La situación adquiere especial relevancia porque esa misma cámara terminó registrando algunos de los movimientos más importantes para la causa, incluyendo la llegada de Agostina a la vivienda y las posteriores maniobras vinculadas al traslado de sus restos.
El material incorporado al expediente permitió a los investigadores elaborar una secuencia temporal detallada de los hechos ocurridos entre el sábado 23 y el lunes 25 de mayo.

De acuerdo con la reconstrucción judicial, Agostina llegó en taxi a la zona de barrio Cofico durante la noche del sábado 23 de mayo. Las cámaras registraron que a las 22.40 Barrelier salió de la vivienda para encontrarse con la adolescente.
Quince minutos después, ambos ingresaron juntos al domicilio. A partir de ese momento, la joven no volvió a ser vista con vida. Durante las horas siguientes, las cámaras captaron distintos movimientos de personas vinculadas al entorno del acusado, además de varias salidas breves del propio Barrelier, quien fue registrado realizando llamadas telefónicas en la vía pública.

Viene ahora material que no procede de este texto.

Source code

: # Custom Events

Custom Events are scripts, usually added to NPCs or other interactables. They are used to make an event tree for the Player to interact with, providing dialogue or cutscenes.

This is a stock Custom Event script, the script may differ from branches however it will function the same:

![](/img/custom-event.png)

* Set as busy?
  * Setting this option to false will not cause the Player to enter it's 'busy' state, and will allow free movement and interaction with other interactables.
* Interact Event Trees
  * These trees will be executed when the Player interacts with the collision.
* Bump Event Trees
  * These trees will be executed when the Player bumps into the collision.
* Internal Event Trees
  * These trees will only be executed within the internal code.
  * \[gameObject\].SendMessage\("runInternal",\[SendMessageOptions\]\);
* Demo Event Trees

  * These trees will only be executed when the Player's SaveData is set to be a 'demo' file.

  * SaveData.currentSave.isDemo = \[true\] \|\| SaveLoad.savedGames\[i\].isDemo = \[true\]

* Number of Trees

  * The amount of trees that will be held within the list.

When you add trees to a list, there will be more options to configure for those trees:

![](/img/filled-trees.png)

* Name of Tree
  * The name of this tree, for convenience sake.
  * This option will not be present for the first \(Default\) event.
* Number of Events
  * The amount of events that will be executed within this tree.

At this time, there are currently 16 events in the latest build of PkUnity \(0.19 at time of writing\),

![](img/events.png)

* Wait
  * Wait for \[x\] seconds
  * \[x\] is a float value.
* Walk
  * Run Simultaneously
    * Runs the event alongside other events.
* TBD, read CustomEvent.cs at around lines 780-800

La secuencia más comprometida para el acusado se produjo durante la mañana del lunes 25 de mayo. Según la fiscalía, a las 9.48 Barrelier abandonó el domicilio utilizando un vehículo de aplicación para dirigirse a buscar un Ford Ka perteneciente a Soledad Andreani, actualmente imputada por encubrimiento agravado.
Las imágenes muestran que el auto regresó a la vivienda cerca de las 10.55 y permaneció estacionado durante aproximadamente 18 minutos. Para los investigadores, ese lapso resulta fundamental. La hipótesis judicial sostiene que durante ese tiempo habrían sido cargados distintos elementos utilizados para trasladar los restos de la adolescente.

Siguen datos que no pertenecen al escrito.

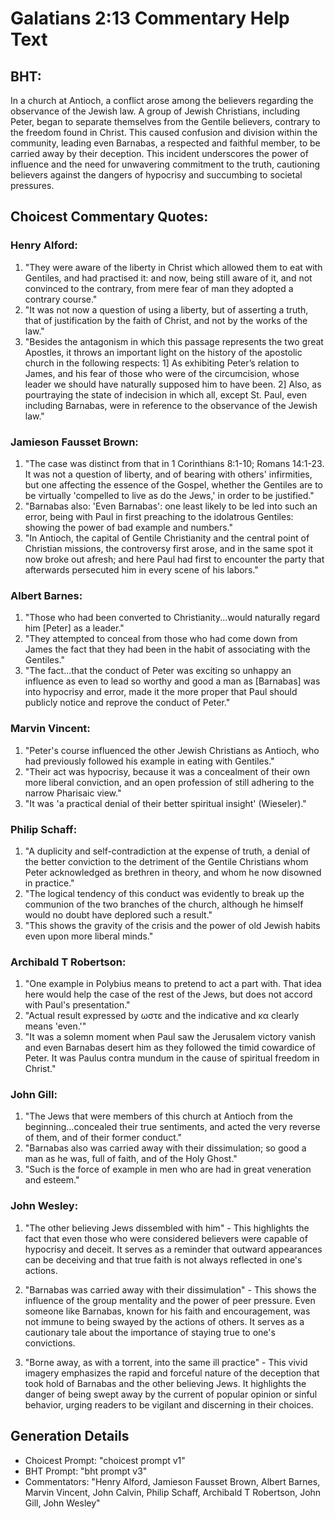 # Galatians 2:13 Commentary Help Text

## BHT:
In a church at Antioch, a conflict arose among the believers regarding the observance of the Jewish law. A group of Jewish Christians, including Peter, began to separate themselves from the Gentile believers, contrary to the freedom found in Christ. This caused confusion and division within the community, leading even Barnabas, a respected and faithful member, to be carried away by their deception. This incident underscores the power of influence and the need for unwavering commitment to the truth, cautioning believers against the dangers of hypocrisy and succumbing to societal pressures.

## Choicest Commentary Quotes:
### Henry Alford:
1) "They were aware of the liberty in Christ which allowed them to eat with Gentiles, and had practised it: and now, being still aware of it, and not convinced to the contrary, from mere fear of man they adopted a contrary course."
2) "It was not now a question of using a liberty, but of asserting a truth, that of justification by the faith of Christ, and not by the works of the law."
3) "Besides the antagonism in which this passage represents the two great Apostles, it throws an important light on the history of the apostolic church in the following respects: 1] As exhibiting Peter’s relation to James, and his fear of those who were of the circumcision, whose leader we should have naturally supposed him to have been. 2] Also, as pourtraying the state of indecision in which all, except St. Paul, even including Barnabas, were in reference to the observance of the Jewish law."

### Jamieson Fausset Brown:
1. "The case was distinct from that in 1 Corinthians 8:1-10; Romans 14:1-23. It was not a question of liberty, and of bearing with others' infirmities, but one affecting the essence of the Gospel, whether the Gentiles are to be virtually 'compelled to live as do the Jews,' in order to be justified."
2. "Barnabas also: 'Even Barnabas': one least likely to be led into such an error, being with Paul in first preaching to the idolatrous Gentiles: showing the power of bad example and numbers."
3. "In Antioch, the capital of Gentile Christianity and the central point of Christian missions, the controversy first arose, and in the same spot it now broke out afresh; and here Paul had first to encounter the party that afterwards persecuted him in every scene of his labors."

### Albert Barnes:
1. "Those who had been converted to Christianity...would naturally regard him [Peter] as a leader."
2. "They attempted to conceal from those who had come down from James the fact that they had been in the habit of associating with the Gentiles."
3. "The fact...that the conduct of Peter was exciting so unhappy an influence as even to lead so worthy and good a man as [Barnabas] was into hypocrisy and error, made it the more proper that Paul should publicly notice and reprove the conduct of Peter."

### Marvin Vincent:
1. "Peter's course influenced the other Jewish Christians as Antioch, who had previously followed his example in eating with Gentiles."
2. "Their act was hypocrisy, because it was a concealment of their own more liberal conviction, and an open profession of still adhering to the narrow Pharisaic view."
3. "It was 'a practical denial of their better spiritual insight' (Wieseler)."

### Philip Schaff:
1. "A duplicity and self-contradiction at the expense of truth, a denial of the better conviction to the detriment of the Gentile Christians whom Peter acknowledged as brethren in theory, and whom he now disowned in practice."
2. "The logical tendency of this conduct was evidently to break up the communion of the two branches of the church, although he himself would no doubt have deplored such a result."
3. "This shows the gravity of the crisis and the power of old Jewish habits even upon more liberal minds."

### Archibald T Robertson:
1. "One example in Polybius means to pretend to act a part with. That idea here would help the case of the rest of the Jews, but does not accord with Paul's presentation." 
2. "Actual result expressed by ωστε and the indicative and κα clearly means 'even.'"
3. "It was a solemn moment when Paul saw the Jerusalem victory vanish and even Barnabas desert him as they followed the timid cowardice of Peter. It was Paulus contra mundum in the cause of spiritual freedom in Christ."

### John Gill:
1. "The Jews that were members of this church at Antioch from the beginning...concealed their true sentiments, and acted the very reverse of them, and of their former conduct." 
2. "Barnabas also was carried away with their dissimulation; so good a man as he was, full of faith, and of the Holy Ghost." 
3. "Such is the force of example in men who are had in great veneration and esteem."

### John Wesley:
1. "The other believing Jews dissembled with him" - This highlights the fact that even those who were considered believers were capable of hypocrisy and deceit. It serves as a reminder that outward appearances can be deceiving and that true faith is not always reflected in one's actions.

2. "Barnabas was carried away with their dissimulation" - This shows the influence of the group mentality and the power of peer pressure. Even someone like Barnabas, known for his faith and encouragement, was not immune to being swayed by the actions of others. It serves as a cautionary tale about the importance of staying true to one's convictions.

3. "Borne away, as with a torrent, into the same ill practice" - This vivid imagery emphasizes the rapid and forceful nature of the deception that took hold of Barnabas and the other believing Jews. It highlights the danger of being swept away by the current of popular opinion or sinful behavior, urging readers to be vigilant and discerning in their choices.


## Generation Details
- Choicest Prompt: "choicest prompt v1"
- BHT Prompt: "bht prompt v3"
- Commentators: "Henry Alford, Jamieson Fausset Brown, Albert Barnes, Marvin Vincent, John Calvin, Philip Schaff, Archibald T Robertson, John Gill, John Wesley"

Posteriormente, otros registros obtenidos por cámaras de monitoreo urbano ubicadas en barrio Ampliación Ferreyra permitieron seguir parte del recorrido hasta la zona donde finalmente fueron hallados los restos de Agostina.
Con el secreto de sumario ya levantado, la fiscalía profundiza el análisis de las imágenes y de otras pruebas incorporadas al expediente. Uno de los principales interrogantes sigue siendo si Barrelier actuó solo o si recibió colaboración para concretar el traslado y posterior descarte del cuerpo.

Para los investigadores, las fotografías y registros de videovigilancia constituyen una pieza clave para reconstruir el recorrido completo del acusado y establecer todas las responsabilidades penales en uno de los casos que más conmocionó a Córdoba en los últimos años.